Wanted

Timur Bekmambetov

BY Cam LindsayPublished Dec 10, 2008

In a year where the box office was dominated by comic adaptations, Wanted joined in on the fun, though oddly from outside the "super being" spectrum. Directed by Bekmambetov, the Russian mastermind behind the awe-inspiring visuals of the Night Watch franchise, Mark Millar and J.G. Jones's popular graphic novel hit the screen with its loud, aggressive and adrenaline-filled action intact. However, comic enthusiasts noticed there was a major twist put on the work of Millar and Jones, as Bekmambetov and his team of screenwriters altered the super villain arc for one focused solely on an underground league of hired assassins. If you're unfamiliar with Wanted the comic, like me, you'll easily ignore such a major oversight, and if you can live with knowing such a major oversight exists, it doesn't affect how much of a rush Bekmambetov's first English-language feature is. The plot centres itself on the tedious life of Wesley (the always excellent James McAvoy), an anxiety-filled doormat of a bean counter who one day finds himself pulled into a dangerous, high octane world by the Fraternity, a 1,000-year-old league of assassins led by Sloan (Morgan Freeman) and his attractive gunslinger Fox (Angelina Jolie). Recruited to seek revenge on the killer of his long-lost father, Wesley's life goes from zero to 60 in a flash, but during his rigorous training he begins to discover that there's more to his induction than simple revenge. Wanted is all brawn and little brains, the kind of computer-enhanced flick that allows the viewer to forget searching for any sense of purpose and just take in the eye-popping, whiplash-inducing action sequences (corner-turning bullets, driving cars while lying on the hood - upside down, etc.) that are born of utter implausibility.

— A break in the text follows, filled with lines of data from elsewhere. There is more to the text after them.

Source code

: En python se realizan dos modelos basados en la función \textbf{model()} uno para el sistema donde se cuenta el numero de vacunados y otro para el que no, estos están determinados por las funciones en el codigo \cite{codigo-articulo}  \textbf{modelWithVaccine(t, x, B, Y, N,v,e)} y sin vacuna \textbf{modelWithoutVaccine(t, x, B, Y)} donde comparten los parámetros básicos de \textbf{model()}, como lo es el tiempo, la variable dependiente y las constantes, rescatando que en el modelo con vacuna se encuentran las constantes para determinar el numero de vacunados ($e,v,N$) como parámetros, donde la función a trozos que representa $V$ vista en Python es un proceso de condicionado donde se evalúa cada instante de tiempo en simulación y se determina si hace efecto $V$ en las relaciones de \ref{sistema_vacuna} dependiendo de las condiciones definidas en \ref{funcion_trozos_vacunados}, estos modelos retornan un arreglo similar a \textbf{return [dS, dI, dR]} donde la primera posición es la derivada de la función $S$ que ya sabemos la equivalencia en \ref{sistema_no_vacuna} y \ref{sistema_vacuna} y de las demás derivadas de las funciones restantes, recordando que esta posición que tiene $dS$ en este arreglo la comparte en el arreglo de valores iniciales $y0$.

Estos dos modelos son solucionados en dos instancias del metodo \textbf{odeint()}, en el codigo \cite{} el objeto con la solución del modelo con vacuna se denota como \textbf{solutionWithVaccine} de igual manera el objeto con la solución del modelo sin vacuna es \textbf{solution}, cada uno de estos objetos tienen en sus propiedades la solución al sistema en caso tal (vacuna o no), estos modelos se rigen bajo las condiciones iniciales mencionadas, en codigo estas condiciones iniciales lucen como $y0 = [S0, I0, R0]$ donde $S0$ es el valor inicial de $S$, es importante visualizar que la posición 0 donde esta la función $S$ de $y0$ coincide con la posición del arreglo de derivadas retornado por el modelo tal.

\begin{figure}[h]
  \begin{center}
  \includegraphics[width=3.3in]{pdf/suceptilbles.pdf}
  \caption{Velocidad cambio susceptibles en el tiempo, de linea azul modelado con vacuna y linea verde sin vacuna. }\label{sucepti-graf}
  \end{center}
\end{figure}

Can it exist without CGI? Not without completely abandoning its strength, which is that logic was thrown out the window with innocent bystander number three on the catastrophic train derailing. With such a reliance on effects you'd expect featurettes up the wazoo but the single-disc version disappointingly comes with nothing (although there is a double-disc version), leaving little to those revisiting this movie, other than one more look at Jolie exiting the "healing tub," which for some is all that's required.